If you love to cook, there is one sure way to get the best, freshest organic veggies imaginable: grow them yourself! Having your own herbs and edible flowers on hand makes it easy to make really delicious, healthy meals.

With that in mind, here are a few foods all cooks should grow in their gardens.


Many different cuisines depend on peppers for their signature flavors. Whether you prefer Mexican, Thai, or Italian food (or all of them!), chances are good that you use a lot of peppers. And even when the gardening season is over, if you grow plenty of your own, you can have peppers stored in your freezer. Or, you can dry your peppers. Once dry, you can grind them into pepper flakes or pack them in oil.

Culinary Herbs

If you love to cook, an herb garden is a must. You can grow a few pots of your favorite herbs, or grow an entire herb garden, full of variety. Having fresh herbs makes a huge difference in the flavor of your food. Being able to head out to the garden and snip some chives or thyme whenever you need it makes cooking a lot of fun, too.

Leafy Greens

Leafy greens such as Swiss chard, arugula, or Asian greens such as Pak Choi, are perfect additions to a kitchen garden. Most of these greens are at their best when harvested young. They're more tender and sweet, and look so pretty on a plate. They can be cooked, or, when harvested small, eaten raw in a salad or on a sandwich.

Heirloom Potatoes

There is so much to the world of potatoes -- it's not just 'Yukon Gold'! 'Rose Finn Apple,' 'Purple Peruvian,' 'Banana,' -- there are so many beautiful, tasty, unique varieties of potatoes out there to try.

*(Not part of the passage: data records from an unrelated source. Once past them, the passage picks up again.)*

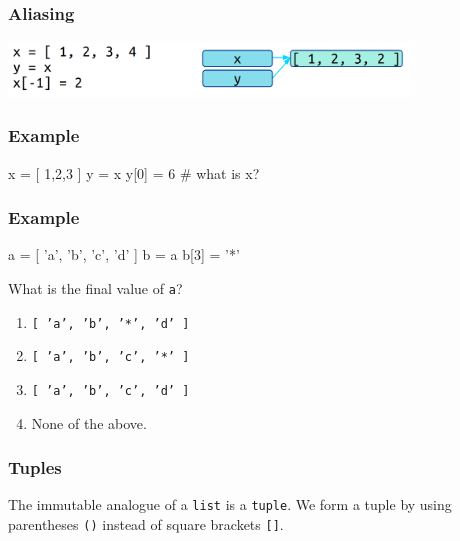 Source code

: \documentclass[11pt]{beamer}
\begin{document}
\begin{frame}[fragile]
  \frametitle{Aliasing}
  \Enlarge

  \includegraphics[width=0.8\textwidth]{./img/memory-aliasing.png}
\end{frame}

\begin{frame}[fragile]
  \frametitle{Example}
  \Enlarge

  \begin{semiverbatim}
x = [ 1,2,3 ]
y = x
y[0] = 6
# what is x?
  \end{semiverbatim}
\end{frame}

\begin{frame}[fragile]
  \frametitle{Example}
  \Enlarge

  \begin{semiverbatim}
a = [ 'a', 'b', 'c', 'd' ]
b = a
b[3] = '*'
  \end{semiverbatim}
  What is the final value of \texttt{a}?
  \begin{enumerate}[label=\Alph*]
  \item  \texttt{[ 'a', 'b', '*', 'd' ]}
  \item  \texttt{[ 'a', 'b', 'c', '*' ]}  %
  \item  \texttt{[ 'a', 'b', 'c', 'd' ]}
  \item  None of the above.
  \end{enumerate}
\end{frame}

\begin{frame}[fragile]
  \frametitle{Tuples}
  \Enlarge

  \begin{itemize}
  \myitem  The immutable analogue of a \texttt{list} is a \texttt{tuple}. %
  \myitem  We form a tuple by using parentheses \texttt{()} instead of square brackets \texttt{[]}.
  \end{itemize}
\end{frame}
\end{document}
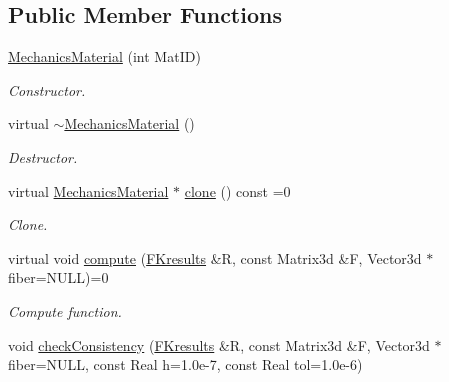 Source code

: \subsection*{Public Member Functions}
\begin{DoxyCompactItemize}
\item 
\hypertarget{classvoom_1_1_mechanics_material_a8ada87cbee671983effd741dec424536}{
\hyperlink{classvoom_1_1_mechanics_material_a8ada87cbee671983effd741dec424536}{MechanicsMaterial} (int MatID)}
\label{classvoom_1_1_mechanics_material_a8ada87cbee671983effd741dec424536}

\begin{DoxyCompactList}\small\item\em Constructor. \item\end{DoxyCompactList}\item 
\hypertarget{classvoom_1_1_mechanics_material_a885bf927f6480ff577d6934c8272e832}{
virtual \hyperlink{classvoom_1_1_mechanics_material_a885bf927f6480ff577d6934c8272e832}{$\sim$MechanicsMaterial} ()}
\label{classvoom_1_1_mechanics_material_a885bf927f6480ff577d6934c8272e832}

\begin{DoxyCompactList}\small\item\em Destructor. \item\end{DoxyCompactList}\item 
\hypertarget{classvoom_1_1_mechanics_material_a443b8bae4637df4dcb049185ea272962}{
virtual \hyperlink{classvoom_1_1_mechanics_material}{MechanicsMaterial} $\ast$ \hyperlink{classvoom_1_1_mechanics_material_a443b8bae4637df4dcb049185ea272962}{clone} () const =0}
\label{classvoom_1_1_mechanics_material_a443b8bae4637df4dcb049185ea272962}

\begin{DoxyCompactList}\small\item\em Clone. \item\end{DoxyCompactList}\item 
\hypertarget{classvoom_1_1_mechanics_material_a5ea31f34fef964858e089a8585c2d6ae}{
virtual void \hyperlink{classvoom_1_1_mechanics_material_a5ea31f34fef964858e089a8585c2d6ae}{compute} (\hyperlink{structvoom_1_1_mechanics_material_1_1_f_kresults}{FKresults} \&R, const Matrix3d \&F, Vector3d $\ast$fiber=NULL)=0}
\label{classvoom_1_1_mechanics_material_a5ea31f34fef964858e089a8585c2d6ae}

\begin{DoxyCompactList}\small\item\em Compute function. \item\end{DoxyCompactList}\item 
\hypertarget{classvoom_1_1_mechanics_material_af8582d4f201b071a7e2340dd0a0f5769}{
void \hyperlink{classvoom_1_1_mechanics_material_af8582d4f201b071a7e2340dd0a0f5769}{checkConsistency} (\hyperlink{structvoom_1_1_mechanics_material_1_1_f_kresults}{FKresults} \&R, const Matrix3d \&F, Vector3d $\ast$fiber=NULL, const Real h=1.0e-\/7, const Real tol=1.0e-\/6)}
\label{classvoom_1_1_mechanics_material_af8582d4f201b071a7e2340dd0a0f5769}


\end{DoxyCompactItemize}
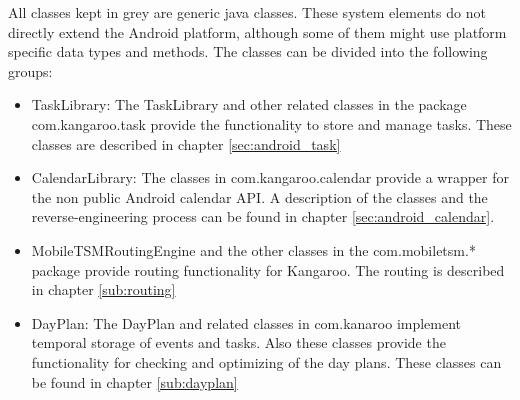 All classes kept in grey are generic java classes. These system elements do not directly extend the Android platform, although some of them might use platform specific data types and methods. The classes can be divided into the following groups:
\begin{itemize}
\item TaskLibrary: The TaskLibrary and other related classes in the package com.kangaroo.task provide the functionality to store and manage tasks. These classes are described in chapter \ref{sec:android_task} 
\item CalendarLibrary: The classes in com.kangaroo.calendar provide a wrapper for the non public Android calendar API. A description of the classes and the reverse-engineering process can be found in chapter \ref{sec:android_calendar}.
\item MobileTSMRoutingEngine and the other classes in the com.mobiletsm.* package provide routing functionality for Kangaroo. The routing is described in chapter \ref{sub:routing}
\item DayPlan: The DayPlan and related classes in com.kanaroo implement temporal storage of events and tasks. Also these classes provide the functionality for checking and optimizing of the day plans. These classes can be found in chapter \ref{sub:dayplan} 
\end{itemize}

The variety of flavors and colors available to you when you grow your own tomatoes is astounding. Red, yellow, orange, green, maroon, purple, white, and traditional red varieties are available from many seed vendors. You can also tailor your garden to your cooking. Do you make a lot of dishes that use tomato sauce? Grow paste tomatoes such as 'Roma,' 'San Marzano,' or 'Polish Linguisa' and can, freeze, or dry your own tomatoes.

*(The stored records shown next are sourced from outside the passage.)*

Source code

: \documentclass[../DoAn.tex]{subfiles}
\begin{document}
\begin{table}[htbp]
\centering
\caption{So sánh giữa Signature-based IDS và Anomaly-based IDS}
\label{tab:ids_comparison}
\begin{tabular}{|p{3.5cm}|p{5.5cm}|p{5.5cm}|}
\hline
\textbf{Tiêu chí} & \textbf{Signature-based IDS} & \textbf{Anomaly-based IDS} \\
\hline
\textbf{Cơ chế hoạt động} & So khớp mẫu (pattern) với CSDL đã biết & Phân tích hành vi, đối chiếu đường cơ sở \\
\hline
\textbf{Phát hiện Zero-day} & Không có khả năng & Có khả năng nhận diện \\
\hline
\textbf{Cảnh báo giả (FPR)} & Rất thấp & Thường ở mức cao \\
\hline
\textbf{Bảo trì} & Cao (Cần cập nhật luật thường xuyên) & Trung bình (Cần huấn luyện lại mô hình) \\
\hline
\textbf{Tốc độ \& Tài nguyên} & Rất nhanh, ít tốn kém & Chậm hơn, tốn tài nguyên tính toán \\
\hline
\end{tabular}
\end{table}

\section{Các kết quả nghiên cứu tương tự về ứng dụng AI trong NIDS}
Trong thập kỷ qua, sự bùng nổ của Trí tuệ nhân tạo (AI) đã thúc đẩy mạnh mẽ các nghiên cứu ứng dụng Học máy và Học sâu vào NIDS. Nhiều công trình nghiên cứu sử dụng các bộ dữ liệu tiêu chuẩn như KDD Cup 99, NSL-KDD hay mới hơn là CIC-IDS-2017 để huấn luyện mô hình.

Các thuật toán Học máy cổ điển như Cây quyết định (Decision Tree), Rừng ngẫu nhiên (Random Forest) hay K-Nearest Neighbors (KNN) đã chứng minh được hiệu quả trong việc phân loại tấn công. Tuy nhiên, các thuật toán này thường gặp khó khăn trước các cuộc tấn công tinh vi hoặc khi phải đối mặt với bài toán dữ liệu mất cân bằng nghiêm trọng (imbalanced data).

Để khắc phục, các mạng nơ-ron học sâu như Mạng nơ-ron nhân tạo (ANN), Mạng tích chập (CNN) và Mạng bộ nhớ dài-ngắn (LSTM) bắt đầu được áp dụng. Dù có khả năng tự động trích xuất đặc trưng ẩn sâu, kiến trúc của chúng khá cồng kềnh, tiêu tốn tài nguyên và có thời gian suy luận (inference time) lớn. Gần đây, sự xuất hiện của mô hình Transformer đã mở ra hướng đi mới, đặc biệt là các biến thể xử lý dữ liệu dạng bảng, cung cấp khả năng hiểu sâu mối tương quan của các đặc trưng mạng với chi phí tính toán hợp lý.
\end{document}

If you love fresh tomatoes in salad or just eaten out of hand like an apple, you'll enjoy sampling the many delicious heirlooms out there, such as 'Brandywine,' 'Japanese Black Trifele,' or 'Aunt Ruby's German Green.' Try a couple of new varieties each year, and save the seeds from the ones you like the best.


Some cooks can't imagine cooking without garlic. If this sounds like you, time to consider growing your own. When you grow your own garlic, you have more variety available to you than what's available at your local grocery store.

Garlic, when grown in your own garden, is another double-duty crop. In addition to being able to harvest the garlic, you can also harvest the garlic scapes in early summer. They are delicious in pasta dishes, on pizza, or made into pesto.

Edible Flowers

Edible flowers aren't a necessity, but they just add such a special touch to a meal they're worth growing and adding to your cooking. Stuffed squash blossoms, a salad sprinkled with peppery nasturtium blossoms, or a drink served with borage blossom ice cubes are just a few ways to use edible flowers in the kitchen.

Popular edible flowers include nasturtiums, roses, borage, lavender, calendula, and scented geraniums.


It's not possible to buy pea pods that are as delicous as the ones you grow yourself and harvest right before serving them. They are so crisp, tender, and sweet that you'll find yourself snacking on them right out in the garden.

Peas are also a double-duty crop; in addition to the peas themselves, when you grow your own peas you get an additional harvest of pea shoots. Pea shoots are wonderful in salad or added to s stir-fry.

If you enjoy cooking, you'll enjoy it even more when you're cooking with your own garden-fresh herbs and vegetables!